• [EXERCISE DESCRIPTION]: Lines in the records below that contain the word "config" must each be copied.

[Document images with source code]
- Opening Delimiter -
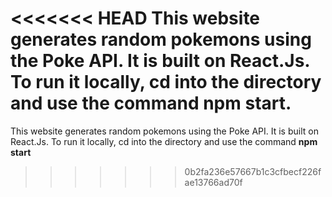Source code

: <<<<<<< HEAD
This website generates random pokemons using the Poke API. It is built on React.Js. To run it locally, cd into the directory and use the command **npm start**.
=======
This website generates random pokemons using the Poke API. It is built on React.Js. To run it locally, cd into the directory and use the command **npm start**
>>>>>>> 0b2fa236e57667b1c3cfbecf226fae13766ad70f

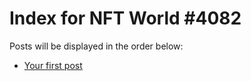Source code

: # Index for NFT World #4082
Posts will be displayed in the order below:

- [Your first post](./001-first.md)

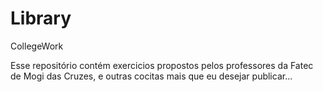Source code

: # Library
CollegeWork

Esse repositório contém exercicios propostos pelos professores da Fatec de Mogi das Cruzes, 
e outras cocitas mais que eu desejar publicar...

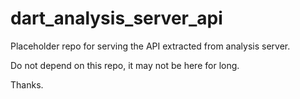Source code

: # dart_analysis_server_api

Placeholder repo for serving the API extracted from analysis server.

Do not depend on this repo, it may not be here for long.

Thanks.
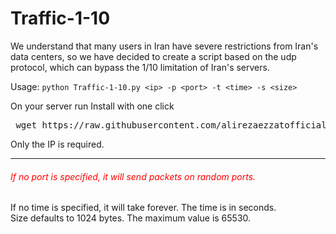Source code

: 
# Traffic-1-10
</b> We understand that many users in Iran have severe restrictions from Iran's data centers, so we have decided to create a script based on the udp protocol, which can bypass the 1/10 limitation of Iran's servers.</b>

Usage: `python Traffic-1-10.py <ip> -p <port> -t <time> -s <size>`


 On your server run 
 Install with one click 
<pre> wget https://raw.githubusercontent.com/alirezaezzatofficial/Traffic-1-10/main/setup.sh && bash setup.sh </pre>    
 

Only the IP is required.<hr>
<h6 style="color:red">If no port is specified, it will send packets on random ports.</h6>
If no time is specified, it will take forever. The time is in seconds.<br>
Size defaults to 1024 bytes. The maximum value is 65530.<br>
  
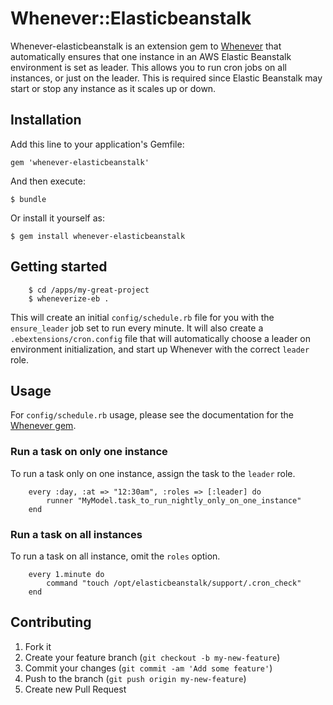 # Whenever::Elasticbeanstalk

Whenever-elasticbeanstalk is an extension gem to [Whenever](https://github.com/javan/whenever) that automatically ensures that one instance in an AWS Elastic Beanstalk environment is set as leader. This allows you to run cron jobs on all instances, or just on the leader. This is required since Elastic Beanstalk may start or stop any instance as it scales up or down.

## Installation

Add this line to your application's Gemfile:

    gem 'whenever-elasticbeanstalk'

And then execute:

    $ bundle

Or install it yourself as:

    $ gem install whenever-elasticbeanstalk

## Getting started

		$ cd /apps/my-great-project
		$ wheneverize-eb .

This will create an initial `config/schedule.rb` file for you with the `ensure_leader` job set to run every minute. It will also create a `.ebextensions/cron.config` file that will automatically choose a leader on environment initialization, and start up Whenever with the correct `leader` role.

## Usage

For `config/schedule.rb` usage, please see the documentation for the [Whenever gem](https://github.com/javan/whenever).

### Run a task on only one instance

To run a task only on one instance, assign the task to the `leader` role.

		every :day, :at => "12:30am", :roles => [:leader] do
			runner "MyModel.task_to_run_nightly_only_on_one_instance"
		end

### Run a task on all instances

To run a task on all instance, omit the `roles` option.

		every 1.minute do
			command "touch /opt/elasticbeanstalk/support/.cron_check"
		end

## Contributing

1. Fork it
2. Create your feature branch (`git checkout -b my-new-feature`)
3. Commit your changes (`git commit -am 'Add some feature'`)
4. Push to the branch (`git push origin my-new-feature`)
5. Create new Pull Request

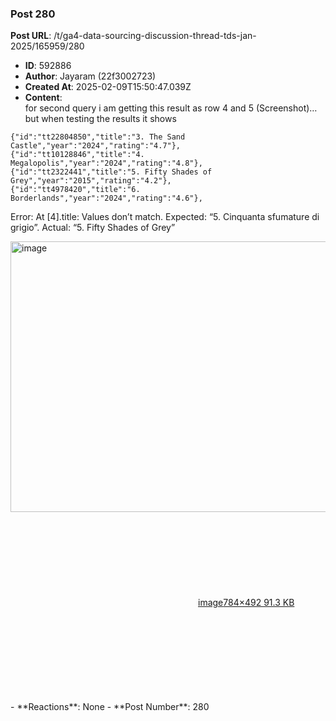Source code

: ### Post 280
**Post URL**: /t/ga4-data-sourcing-discussion-thread-tds-jan-2025/165959/280
- **ID**: 592886
- **Author**: Jayaram (22f3002723)
- **Created At**: 2025-02-09T15:50:47.039Z
- **Content**:  
  for second query i am getting this result as row 4 and 5 (Screenshot)… but when testing the results it shows
<pre><code class="lang-auto">{"id":"tt22804850","title":"3. The Sand Castle","year":"2024","rating":"4.7"},
{"id":"tt10128846","title":"4. Megalopolis","year":"2024","rating":"4.8"},
{"id":"tt2322441","title":"5. Fifty Shades of Grey","year":"2015","rating":"4.2"},
{"id":"tt4978420","title":"6. Borderlands","year":"2024","rating":"4.6"},
</code></pre>
Error: At [4].title: Values don’t match. Expected: “5. Cinquanta sfumature di grigio”. Actual: “5. Fifty Shades of Grey”<br>
<div class="lightbox-wrapper"><a class="lightbox" href="https://europe1.discourse-cdn.com/flex013/uploads/iitm/original/3X/0/3/03e20670dbfaddeb6f2f989235b64cdb9ef7f5c4.png" data-download-href="/uploads/short-url/ylGIPDhCAr7K4tiLIlnmhehA44.png?dl=1" title="image" rel="noopener nofollow ugc"><img src="https://europe1.discourse-cdn.com/flex013/uploads/iitm/optimized/3X/0/3/03e20670dbfaddeb6f2f989235b64cdb9ef7f5c4_2_690x433.png" alt="image" data-base62-sha1="ylGIPDhCAr7K4tiLIlnmhehA44" width="690" height="433" srcset="https://europe1.discourse-cdn.com/flex013/uploads/iitm/optimized/3X/0/3/03e20670dbfaddeb6f2f989235b64cdb9ef7f5c4_2_690x433.png, https://europe1.discourse-cdn.com/flex013/uploads/iitm/original/3X/0/3/03e20670dbfaddeb6f2f989235b64cdb9ef7f5c4.png 1.5x, https://europe1.discourse-cdn.com/flex013/uploads/iitm/original/3X/0/3/03e20670dbfaddeb6f2f989235b64cdb9ef7f5c4.png 2x" data-dominant-color="E8E7E6"><div class="meta"><svg class="fa d-icon d-icon-far-image svg-icon" aria-hidden="true"><use href="#far-image"></use></svg><span class="filename">image</span><span class="informations">784×492 91.3 KB</span><svg class="fa d-icon d-icon-discourse-expand svg-icon" aria-hidden="true"><use href="#discourse-expand"></use></svg></div></a></div>
- **Reactions**: None
- **Post Number**: 280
- Closing Delimiter -
• [PROBLEM SOLUTION]:
This will create an initial `config/schedule.rb` file for you with the `ensure_leader` job set to run every minute. It will also create a `.ebextensions/cron.config` file that will automatically choose a leader on environment initialization, and start up Whenever with the correct `leader` role.
For `config/schedule.rb` usage, please see the documentation for the [Whenever gem](https://github.com/javan/whenever).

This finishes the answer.